Além do repertório curto, é o cantor que começa a fazer muito show e fica rouco, é o produtor que passa a ficar mais tempo na estrada do que pensando novos projetos, são os músicos que vão cansando do ritmo pesado, são as brigas que começam com os sócios. Gileno foi enumerando as situações comuns às “bandas de uma música só” com a sinceridade de quem olha um passado a que julga não pertencer mais. “A música sempre foi o nosso lado mais forte. Nunca perdemos a qualidade do som, do show. Então, como essa matéria-prima é muito forte, ela acabou nos reerguendo aos pouquinhos”.
A banda está em uma nova produtora, a mesma de Durval Lelys e Saulo Fernandes, e dois novos cantores, Daniel Vasco e Arthur Ramos, além de Marta Lan, a única ali, ao lado de Gileno, a viver o Ziriguidum. A música chegou a ser acusada de plágio, mas Gileno diz que, na verdade, era uma versão, feita por ele e o irmão, de uma música cubana dos anos de 1950.
Ziriguidum não tocava no rádio, mas ganhou força nos shows e ensaios no Mercado Modelo. Foi eleita a música do Pré-Caju, o evento pré-carnavalesco de Aracaju, sem que a banda nem estivesse lá. No Carnaval de 2013, Martinha lembra ter cantado o hit no percurso “mais de 30 vezes”. “Foi muito emocionante. A gente ganhou todos os troféus”.
Nos dois anos seguintes, voltaram a desfilar apostando numa outra canção, Molinho, e depois veio a fase difícil que Gileno já falou. Continuaram participando do Carnaval de Salvador de forma mais tangencial, digamos, com shows em camarotes.
Martinha acredita que a dificuldade em voltar aos circuitos oficiais da festa passa muito por certa “desunião” dos artistas da axé music. “Muitas vezes, é mais fácil mostrar o nosso trabalho fora do que aqui. Não dá nem para explicar... Falta vestir mais a camisa um do outro”.
Neste ano, eles também devem fazer shows fora do estado nos dias de Carnaval. Juram que não estão em busca da nova Ziriguidum. Querem desenvolver um trabalho consistente, não sazonal. A aposta da banda agora é a música Saudade de você, uma canção levezinha de amor – ou dor de cotovelo – que tem bem pouco a ver com o Carnaval como o conhecemos. “O axé precisa voltar às raízes. Falar de amor, de positividade, para voltar a ganhar força”, diz Arthur.
E entre um momento e outro de crise, resiliência, como lembra Gileno, encerrando a conversa: “Música não é fácil. E o sucesso pode vir de vários lugares. Uma música, um refrão, uma melodia, uma dança, uma letra bonita, um ensaio que deu certo.

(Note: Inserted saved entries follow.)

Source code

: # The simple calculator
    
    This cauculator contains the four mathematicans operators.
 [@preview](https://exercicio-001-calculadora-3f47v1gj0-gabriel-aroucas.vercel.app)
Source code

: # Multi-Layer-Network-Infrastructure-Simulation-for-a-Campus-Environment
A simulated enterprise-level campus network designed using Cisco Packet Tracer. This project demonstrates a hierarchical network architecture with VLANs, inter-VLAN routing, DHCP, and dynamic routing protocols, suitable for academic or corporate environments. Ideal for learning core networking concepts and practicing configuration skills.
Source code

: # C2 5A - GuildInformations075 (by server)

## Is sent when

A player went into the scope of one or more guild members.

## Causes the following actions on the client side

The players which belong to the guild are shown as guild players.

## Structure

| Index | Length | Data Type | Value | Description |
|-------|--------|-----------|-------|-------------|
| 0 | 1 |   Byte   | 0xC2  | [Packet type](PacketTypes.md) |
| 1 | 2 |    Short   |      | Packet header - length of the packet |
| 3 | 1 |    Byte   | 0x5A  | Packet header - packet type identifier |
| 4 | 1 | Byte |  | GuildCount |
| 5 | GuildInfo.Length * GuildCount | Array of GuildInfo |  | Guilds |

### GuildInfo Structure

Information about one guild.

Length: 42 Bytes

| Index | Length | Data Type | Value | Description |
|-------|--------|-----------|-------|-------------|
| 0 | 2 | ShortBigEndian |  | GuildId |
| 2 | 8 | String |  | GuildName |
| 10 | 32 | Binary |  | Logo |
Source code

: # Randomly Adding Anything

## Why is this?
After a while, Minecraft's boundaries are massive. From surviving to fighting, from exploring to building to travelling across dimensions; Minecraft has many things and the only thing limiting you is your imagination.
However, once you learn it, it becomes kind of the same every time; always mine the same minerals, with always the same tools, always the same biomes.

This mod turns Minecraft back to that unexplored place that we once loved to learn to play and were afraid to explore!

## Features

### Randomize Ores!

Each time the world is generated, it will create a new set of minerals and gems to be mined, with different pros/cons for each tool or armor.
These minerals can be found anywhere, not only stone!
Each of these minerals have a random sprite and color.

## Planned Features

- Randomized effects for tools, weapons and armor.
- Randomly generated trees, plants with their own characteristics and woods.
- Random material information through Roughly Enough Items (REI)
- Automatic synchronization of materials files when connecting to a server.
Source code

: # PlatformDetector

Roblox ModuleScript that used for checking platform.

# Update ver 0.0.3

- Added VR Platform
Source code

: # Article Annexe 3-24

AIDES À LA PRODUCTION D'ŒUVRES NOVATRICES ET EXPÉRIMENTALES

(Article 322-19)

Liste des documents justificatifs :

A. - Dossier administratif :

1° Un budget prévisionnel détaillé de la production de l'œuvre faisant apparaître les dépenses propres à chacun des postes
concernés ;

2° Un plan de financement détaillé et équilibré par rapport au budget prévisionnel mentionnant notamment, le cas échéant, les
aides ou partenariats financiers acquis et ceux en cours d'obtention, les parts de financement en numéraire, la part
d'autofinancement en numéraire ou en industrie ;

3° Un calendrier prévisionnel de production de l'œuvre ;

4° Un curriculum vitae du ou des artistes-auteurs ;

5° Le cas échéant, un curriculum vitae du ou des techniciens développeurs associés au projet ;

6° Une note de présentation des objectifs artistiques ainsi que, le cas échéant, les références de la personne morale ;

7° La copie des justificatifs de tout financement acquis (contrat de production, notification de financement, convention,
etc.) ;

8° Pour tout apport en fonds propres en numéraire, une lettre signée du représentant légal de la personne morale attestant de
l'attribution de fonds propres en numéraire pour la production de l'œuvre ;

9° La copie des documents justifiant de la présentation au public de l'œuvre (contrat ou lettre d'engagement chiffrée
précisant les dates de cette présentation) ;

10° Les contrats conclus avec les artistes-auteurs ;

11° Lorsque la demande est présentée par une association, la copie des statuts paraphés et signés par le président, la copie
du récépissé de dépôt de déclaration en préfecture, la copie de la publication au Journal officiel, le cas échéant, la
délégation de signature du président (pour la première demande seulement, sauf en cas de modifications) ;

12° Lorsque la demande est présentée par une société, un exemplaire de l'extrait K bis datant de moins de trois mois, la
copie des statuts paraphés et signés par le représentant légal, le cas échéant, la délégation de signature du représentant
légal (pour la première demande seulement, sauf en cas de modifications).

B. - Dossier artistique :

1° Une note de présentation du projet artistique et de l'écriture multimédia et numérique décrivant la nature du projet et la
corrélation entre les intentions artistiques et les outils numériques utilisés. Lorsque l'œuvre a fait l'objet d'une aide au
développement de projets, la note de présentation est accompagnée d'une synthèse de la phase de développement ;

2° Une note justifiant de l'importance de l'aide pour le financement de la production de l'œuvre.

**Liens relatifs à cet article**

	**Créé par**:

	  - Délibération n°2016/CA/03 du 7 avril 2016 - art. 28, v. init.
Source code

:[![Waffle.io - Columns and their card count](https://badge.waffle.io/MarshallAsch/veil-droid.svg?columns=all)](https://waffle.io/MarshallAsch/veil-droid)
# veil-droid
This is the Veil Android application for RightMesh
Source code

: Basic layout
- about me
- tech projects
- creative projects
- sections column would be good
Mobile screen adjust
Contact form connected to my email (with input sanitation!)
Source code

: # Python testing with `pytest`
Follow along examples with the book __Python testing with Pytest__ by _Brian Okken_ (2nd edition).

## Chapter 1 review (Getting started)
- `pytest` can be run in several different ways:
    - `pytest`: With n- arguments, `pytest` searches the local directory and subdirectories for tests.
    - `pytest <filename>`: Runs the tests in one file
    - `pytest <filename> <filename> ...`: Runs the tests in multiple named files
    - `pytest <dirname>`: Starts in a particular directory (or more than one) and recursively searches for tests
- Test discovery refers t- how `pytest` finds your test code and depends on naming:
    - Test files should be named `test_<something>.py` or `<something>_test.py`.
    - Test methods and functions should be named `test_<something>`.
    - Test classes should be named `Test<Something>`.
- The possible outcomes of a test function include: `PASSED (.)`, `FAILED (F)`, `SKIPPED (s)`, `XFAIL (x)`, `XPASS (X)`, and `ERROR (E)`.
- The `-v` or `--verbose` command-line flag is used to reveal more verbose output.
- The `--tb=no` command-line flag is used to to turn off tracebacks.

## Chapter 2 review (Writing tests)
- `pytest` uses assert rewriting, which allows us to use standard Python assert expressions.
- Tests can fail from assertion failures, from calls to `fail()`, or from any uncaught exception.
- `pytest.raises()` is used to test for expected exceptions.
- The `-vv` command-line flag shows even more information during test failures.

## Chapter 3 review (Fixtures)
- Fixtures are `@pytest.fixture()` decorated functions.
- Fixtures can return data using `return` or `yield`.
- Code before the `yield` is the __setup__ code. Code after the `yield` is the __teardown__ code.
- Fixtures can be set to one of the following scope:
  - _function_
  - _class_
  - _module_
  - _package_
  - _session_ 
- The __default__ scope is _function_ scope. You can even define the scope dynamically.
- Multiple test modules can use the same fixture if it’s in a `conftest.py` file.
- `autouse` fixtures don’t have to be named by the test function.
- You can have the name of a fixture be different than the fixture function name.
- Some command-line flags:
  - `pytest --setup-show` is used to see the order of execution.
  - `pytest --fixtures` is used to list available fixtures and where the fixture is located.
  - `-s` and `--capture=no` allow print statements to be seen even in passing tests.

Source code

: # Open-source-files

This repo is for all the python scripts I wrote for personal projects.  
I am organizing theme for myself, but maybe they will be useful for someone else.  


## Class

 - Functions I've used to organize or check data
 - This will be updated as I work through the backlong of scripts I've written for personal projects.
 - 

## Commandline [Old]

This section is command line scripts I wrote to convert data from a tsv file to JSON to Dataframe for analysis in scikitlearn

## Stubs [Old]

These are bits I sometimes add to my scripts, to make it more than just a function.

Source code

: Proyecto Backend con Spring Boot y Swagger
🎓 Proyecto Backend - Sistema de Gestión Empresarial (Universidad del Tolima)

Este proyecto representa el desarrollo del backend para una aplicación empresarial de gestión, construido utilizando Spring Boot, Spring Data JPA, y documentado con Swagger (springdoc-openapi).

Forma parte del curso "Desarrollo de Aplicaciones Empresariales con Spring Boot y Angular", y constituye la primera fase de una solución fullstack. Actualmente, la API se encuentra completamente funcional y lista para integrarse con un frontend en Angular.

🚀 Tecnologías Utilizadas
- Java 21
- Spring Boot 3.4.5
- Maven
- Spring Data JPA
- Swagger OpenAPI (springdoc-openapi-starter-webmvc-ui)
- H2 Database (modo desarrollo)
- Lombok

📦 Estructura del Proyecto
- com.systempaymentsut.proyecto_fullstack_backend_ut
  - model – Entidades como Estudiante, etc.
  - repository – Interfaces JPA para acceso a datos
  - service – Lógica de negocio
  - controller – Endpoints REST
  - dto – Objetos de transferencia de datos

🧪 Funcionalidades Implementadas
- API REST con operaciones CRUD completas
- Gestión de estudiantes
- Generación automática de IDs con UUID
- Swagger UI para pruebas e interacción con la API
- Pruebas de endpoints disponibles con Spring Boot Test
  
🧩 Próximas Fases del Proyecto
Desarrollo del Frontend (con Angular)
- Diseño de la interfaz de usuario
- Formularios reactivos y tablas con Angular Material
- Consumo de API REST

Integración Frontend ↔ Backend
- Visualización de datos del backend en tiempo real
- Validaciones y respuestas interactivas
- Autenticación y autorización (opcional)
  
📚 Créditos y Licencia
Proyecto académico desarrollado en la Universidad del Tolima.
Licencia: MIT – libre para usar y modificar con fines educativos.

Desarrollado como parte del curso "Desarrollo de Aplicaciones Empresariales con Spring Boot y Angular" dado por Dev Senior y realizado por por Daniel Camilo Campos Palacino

Pode vir de qualquer lugar e ninguém sabe de onde vem”.
Melhor hoje
Nascido em Ilhéus, Elmiro Neto só conhecia o Carnaval de Salvador pela televisão. A primeira vez que veio ver a festa de perto não foi como folião, mas como artista. Em 2015, aos 26 anos, quem apareceu por aqui foi Neto LX, o Gordinho Gostoso.
Um ano antes, em 2014, tinha lançado seu primeiro disco solo com músicas que investiam no arrocha ostentação (sim, eis o nome do ritmo). Sem se “aceitar” ainda como gordinho e com receio de que o povo ficasse rindo dele, Neto nem queria gravar o hit do álbum, composto por DJ Ivis. Mas foi convencido. Acabou transformando a música em alcunha e foi ela quem o trouxe ao Carnaval de Salvador.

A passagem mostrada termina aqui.